パーソナライズされたプッシュ通知とは、ユーザー個人の属性情報や行動情報が考慮された通知を指します。例えば、ファッション系ECアプリの場合、性別や年齢、購買履歴、よく見るコンテンツなどを加味し、お勧めするアイテムやメッセージを変えることで、ユーザーに不快感を与えないコミュニケーションができるようになります。
これらのポイントを押さえることで、プッシュ通知の許諾率を維持・向上させることができます。また、許諾率を上げることで、ユーザーとの接点が増え、リテンション率やコンバージョン率の向上にもつながります。
許諾率を上げるためにMoEngageでできること
MoEngageとは、AIを活用した高度なパーソナライズ機能が多数搭載された、アジアNo.1*2【G2 Spring 2023】で「Mid-Market&Small Business Market Leader」を獲得(アジアエリア)のカスタマーエンゲージメントツールです。

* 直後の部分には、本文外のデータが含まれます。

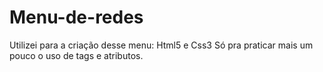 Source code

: # Menu-de-redes
Utilizei para a criação desse menu: Html5 e  Css3
Só pra praticar mais um pouco o uso de tags e atributos.
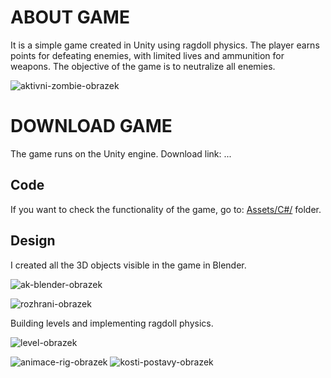 # ABOUT GAME
It is a simple game created in Unity using ragdoll physics. The player earns points for defeating enemies, with limited lives and ammunition for weapons. The objective of the game is to neutralize all enemies.

![aktivni-zombie-obrazek](https://github.com/dorianviktora/Unity-3D-FPS-game/assets/159776059/a95109f3-877e-45d2-95c4-20a92aa41e01)

# DOWNLOAD GAME
The game runs on the Unity engine. Download link: ...

## Code

If you want to check the functionality of the game, go to: [Assets/C#/](./Assets/C#/) folder.

## Design

I created all the 3D objects visible in the game in Blender.

![ak-blender-obrazek](https://github.com/dorianviktora/Unity-3D-FPS-game/assets/159776059/86eb4ddc-3a16-45a9-be41-3419fcfa5ab1)

![rozhrani-obrazek](https://github.com/dorianviktora/Unity-3D-FPS-game/assets/159776059/a5ff0993-50e6-4d6b-bc8d-0a78eb916715)

Building levels and implementing ragdoll physics.

![level-obrazek](https://github.com/dorianviktora/Unity-3D-FPS-game/assets/159776059/4f240c07-1495-4db7-93b7-356fcd867591)

![animace-rig-obrazek](https://github.com/dorianviktora/Unity-3D-FPS-game/assets/159776059/23c42727-9a6e-4ffc-8070-90e3b591fcdc)
![kosti-postavy-obrazek](https://github.com/dorianviktora/Unity-3D-FPS-game/assets/159776059/0200cff9-d2cc-4cb7-8996-a7475efc7c8a)
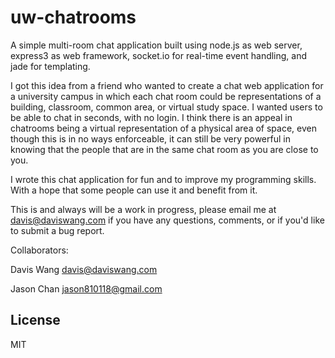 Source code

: uw-chatrooms
============

A simple multi-room chat application built using node.js as web server, express3 as web framework, socket.io for real-time event handling, and jade for templating.

I got this idea from a friend who wanted to create a chat web application for a university campus in which each chat room could be representations of a building, classroom, common area, or virtual study space. I wanted users to be able to chat in seconds, with no login. I think there is an appeal in chatrooms being a virtual representation of a physical area of space, even though this is in no ways enforceable, it can still be very powerful in knowing that the people that are in the same chat room as you are close to you.

I wrote this chat application for fun and to improve my programming skills. With a hope that some people can use it and benefit from it.

This is and always will be a work in progress, please email me at davis@daviswang.com if you have any questions, comments, or if you'd like to submit a bug report.

Collaborators:

Davis Wang <davis@daviswang.com>

Jason Chan <jason810118@gmail.com>

License
-------

MIT
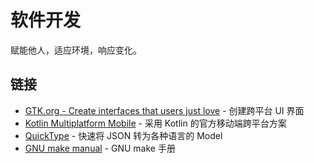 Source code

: # 软件开发

赋能他人，适应环境，响应变化。

## 链接

- [GTK.org - Create interfaces that users just love](https://www.gtk.org/) - 创建跨平台 UI 界面
- [Kotlin Multiplatform Mobile](https://kotlinlang.org/lp/mobile/) - 采用 Kotlin 的官方移动端跨平台方案
- [QuickType](https://quicktype.io/) - 快速将 JSON 转为各种语言的 Model
- [GNU make manual](https://www.gnu.org/software/make/manual/html_node/index.html) - GNU make 手册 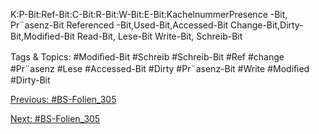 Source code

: K:P-Bit:Ref-Bit:C-Bit:R-Bit:W-Bit:E-Bit:KachelnummerPresence -Bit, Pr¨asenz-Bit
Referenced -Bit,Used-Bit,Accessed-Bit
Change-Bit,Dirty-Bit,Modiﬁed-Bit
Read-Bit, Lese-Bit
Write-Bit, Schreib-Bit

   Tags & Topics:
   #Modiﬁed-Bit
   #Schreib
   #Schreib-Bit
   #Ref
   #change
   #Pr¨asenz
   #Lese
   #Accessed-Bit
   #Dirty
   #Pr¨asenz-Bit
   #Write
   #Modiﬁed
   #Dirty-Bit

[Previous: #BS-Folien_305](BS-Folien_305.md)

[Next: #BS-Folien_305](BS-Folien_305.md) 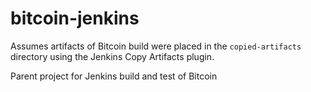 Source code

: bitcoin-jenkins
===============

Assumes artifacts of Bitcoin build were placed in the `copied-artifacts` directory using the Jenkins Copy Artifacts plugin.

Parent project for Jenkins build and test of Bitcoin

許諾率を上げるためにはツールの活用も効果的であり、MoEngageが許諾率を上げるために、どのようなことができるのかご紹介します。
許諾率の把握と追跡
許諾率を上げるための最初のステップは、プッシュ通知を許諾しているユーザーの割合を知ることです。
次に、許諾率の推移をモニタリングし、分析します。「許諾していたのに許諾を取り消した」「許諾していなかったのに許諾に変えた」などのユーザー行動の変化に注目することで、許諾率が増減する要素が何なのかを理解し、効果的な施策につなげることができます。
MoEngageでは、許諾率などの主要指標の可視化と、関連するユーザー行動の深堀分析を簡単に行うことができます。
アプリ内メッセージ配信のタイミングとコンテンツの指定
アプリ内メッセージの配信は、プッシュ通知の許諾を促す効果的な手法です。
MoEngageでは、ユーザーの属性(性別、年代、新規/既存 など)や行動(会員登録、ログイン、商品購入など)を指定して、効果的なタイミングでアプリ内メッセージを簡単に配信することができます。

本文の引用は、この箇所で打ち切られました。